When you buy almond milk for health reasons, maybe you don't want sugar in your milk, and especially not if you have metabolic syndrome or other issues where you don't want sweetened almond milk. For example, the Silk brand of unsweetened almond milk found in most Sacramento supermarkets doesn't contain added sugars or sweeteners.

That's fine. But when you look at the salt content, the Silk brand lists 180 mg of salt added per serving. Can you imagine if you're on a low-salt diet and drink 4 cups daily of almond milk? That's four times 180mg of salt per cup. If you're salt-sensitive and trying to stay on a low-salt diet, you don't need almond milk full of added salt. They left out the sugar, then why not leave out the salt as well?

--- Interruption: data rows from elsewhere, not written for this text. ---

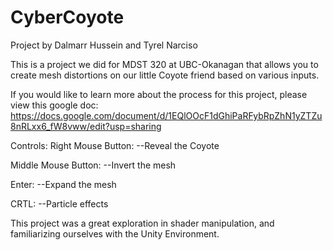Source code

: # CyberCoyote
Project by Dalmarr Hussein and Tyrel Narciso

This is a project we did for MDST 320 at UBC-Okanagan that allows you to create mesh distortions on our little Coyote friend based on various inputs.

If you would like to learn more about the process for this project, please view this google doc: https://docs.google.com/document/d/1EQlOOcF1dGhiPaRFybRpZhN1yZTZu8nRLxx6_fW8vww/edit?usp=sharing

Controls:
Right Mouse Button: --Reveal the Coyote

Middle Mouse Button: --Invert the mesh

Enter: --Expand the mesh

CRTL: --Particle effects

This project was a great exploration in shader manipulation, and familiarizing ourselves with the Unity Environment.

The answer is either they want it to taste a certain way or they want to preserve the shelf life of almond milk that's in the dairy case cooler. The only way to deal with a choice between all that salt or all that sugar in the sweetened varieties is to make your own almond milk. You'd need a blender, a cheese cloth, almonds soaked in a jar overnight in your refrigerator, and filtered water.

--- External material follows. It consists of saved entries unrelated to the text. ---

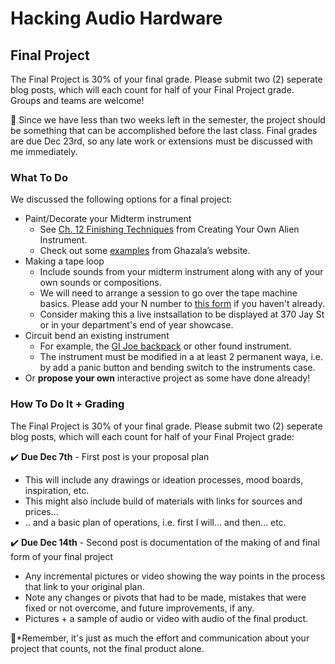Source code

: # Hacking Audio Hardware

## Final Project
The Final Project is 30% of your final grade.  Please submit two (2) seperate blog posts, which will each count for half of your Final Project grade.  Groups and teams are welcome!  

📌 Since we have less than two weeks left in the semester, the project should be something that can be accomplished before the last class.  Final grades are due Dec 23rd, so any late work or extensions must be discussed with me immediately.  


### What To Do
We discussed the following options for a final project:

- Paint/Decorate your Midterm instrument
  - See [Ch. 12 Finishing Techniques](https://eternobisiesto.files.wordpress.com/2012/10/circuit-bending-build-your-own-alien-instruments-reed-ghazala.pdf#page=210) from Creating Your Own Alien Instrument.
  - Check out some [examples](http://www.anti-theory.com/bentsound/) from Ghazala’s website.
- Making a tape loop
  - Include sounds from your midterm instrument along with any of your own sounds or compositions.
  - We will need to arrange a session to go over the tape machine basics.  Please add your N number to [this form](https://forms.gle/Q4WZZm2oyAus42BDA) if you haven't already.
  - Consider making this a live instsallation to be displayed at 370 Jay St or in your department's end of year showcase.
- Circuit bend an existing instrument 
  - For example, the [GI Joe backpack](https://www.ebay.com/sch/i.html?_nkw=gi+joe+sonic+fighter+backpack&_sacat=0) or other found instrument.
  - The instrument must be modified in a at least 2 permanent waya, i.e. by add a panic button and bending switch to the instruments case.
- Or **propose your own** interactive project as some have done already!

### How To Do It + Grading
The Final Project is 30% of your final grade.  Please submit two (2) seperate blog posts, which will each count for half of your Final Project grade:  

✔️ **Due Dec 7th** - First post is your proposal plan
  - This will include any drawings or ideation processes, mood boards, inspiration, etc.
  - This might also include build of materials with links for sources and prices...
  - .. and a basic plan of operations, i.e. first I will... and then... etc.  

✔️ **Due Dec 14th** - Second post is documentation of the making of and final form of your final project
  - Any incremental pictures or video showing the way points in the process that link to your original plan.
  - Note any changes or pivots that had to be made, mistakes that were fixed or not overcome, and future improvements, if any. 
  - Pictures + a sample of audio or video with audio of the final product.

📌*Remember, it's just as much the effort and communication about your project that counts, not the final product alone.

When you enter a Sacramento supermarket and buy one of the almond milk brands, the cashier may hand you a coupon for the other competing brand. So in Sacramento, you have the brand Blue Diamond offering almond milk competiting with Silk. But if you look on the natural food shelves in numerous Sacramento food markets, you'll see other brands of almond milk without all that added salt. According to the Sacramento Bee article, "almond milk has been a staple of the health foods aisle since Blue Diamond put out a shelf-stable version in 1998."

Almond milk sales in Sacramento have risen since the company created its refrigerated Almond Breeze, rolled out to test markets in 2008 and then nationwide in September 2009, just months before Silk launched its Pure Almond in January 2010. Silk is a product of Colorado-based WhiteWave Foods, which is a subsidiary of the country's largest dairy processor, Dean Foods.

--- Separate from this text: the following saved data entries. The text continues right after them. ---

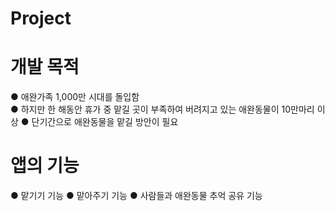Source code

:# Project

# 개발 목적
  ● 애완가족 1,000만 시대를 돌입함 \
  ● 하지만 한 해동안 휴가 중 맡길 곳이 부족하여 버려지고 있는 애완동물이 10만마리 이상
  ● 단기간으로 애완동물을 맡길 방안이 필요

# 앱의 기능
  ● 맡기기 기능
  ● 맡아주기 기능
  ● 사람들과 애완동물 추억 공유 기능
  
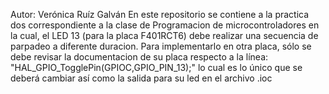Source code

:Autor: Verónica Ruíz Galván En este repositorio se contiene a la practica dos correspondiente a la clase de Programacion de microcontroladores en la cual, 
el LED 13 (para la placa F401RCT6) debe realizar una secuencia de parpadeo a diferente duracion. Para implementarlo en otra placa, sólo se debe revisar la 
documentacion de su placa respecto a la línea: "HAL_GPIO_TogglePin(GPIOC,GPIO_PIN_13);" lo cual es lo único que se deberá cambiar así como la salida para 
su led en el archivo .ioc
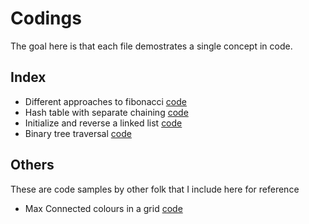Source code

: # Codings

The goal here is that each file demostrates a single concept in code.

## Index

- Different approaches to fibonacci [code](py/fibonacci.py)
- Hash table with separate chaining [code](py/hash_table.py)
- Initialize and reverse a linked list [code](py/reverse_linkedlist.py)
- Binary tree traversal [code](py/binary_tree_traversal.py)

## Others

These are code samples by other folk that I include here for reference

- Max Connected colours in a grid [code](others/max_connected.py)
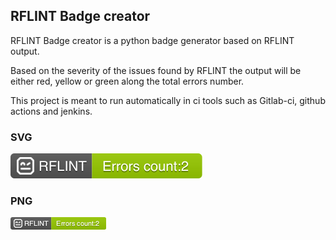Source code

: ## RFLINT Badge creator

RFLINT Badge creator is a python badge generator based on RFLINT output. 

Based on the severity of the issues found by RFLINT the output will be either red, yellow or green along the total errors number.

This project is meant to run automatically in ci tools such as Gitlab-ci, github actions and jenkins.


### SVG

![Example](./badge.svg)

### PNG

![Example](./badge.png)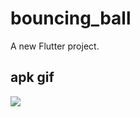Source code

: # bouncing_ball

A new Flutter project.

## apk gif

![](https://github.com/d4kash/flutter_pricing_ui/blob/main/ezgif.com-video-to-gif.gif)
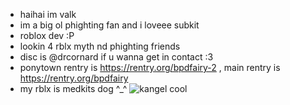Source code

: - haihai im valk
- im a big ol phighting fan and i loveee subkit
- roblox dev :P
- lookin 4 rblx myth nd phighting friends
- disc is @drcornard if u wanna get in contact :3
- ponytown rentry is https://rentry.org/bpdfairy-2 , main rentry is https://rentry.org/bpdfairy
-  my rblx is medkits dog ^_^
   ![kangel cool](https://static.myfigurecollection.net/upload/pictures/2023/03/04/3490579.gif?width=190&height=190)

Maybe you just want unsweetened organic almond milk without all that added salt. Then you can find in Sacramento food markets, usually in the natural food aisles, another brand, Pacific Natural Foods. See the site, Organic Unsweetened Almond Original - Pacific Natural Foods » Home.

The Sacramento Bee article didn't mention Pacific Natural Foods almond milk, which is on the natural food aisles in at least three Sacramento area supermarkets and in some health food or natural food type stores locally. Since it doesn't need refrigeration, you can buy it online or in many Sacramento food stores. Check out the site for coupons.

The Sacramento Bee noted how Blue Diamond's sales of Almond Breeze climbed from $1.1 million in 2008 to $10.3 million in 2009 – and then jumped to $57.8 million last year, excluding sales at Walmarts, club stores and gas and convenience stores, according to the Chicago-based market research firm SymphonyIRI Group. You can also compare that to Silk Pure Almond rang up $47.1 million in sales in 2010, according to SymphonyIRI.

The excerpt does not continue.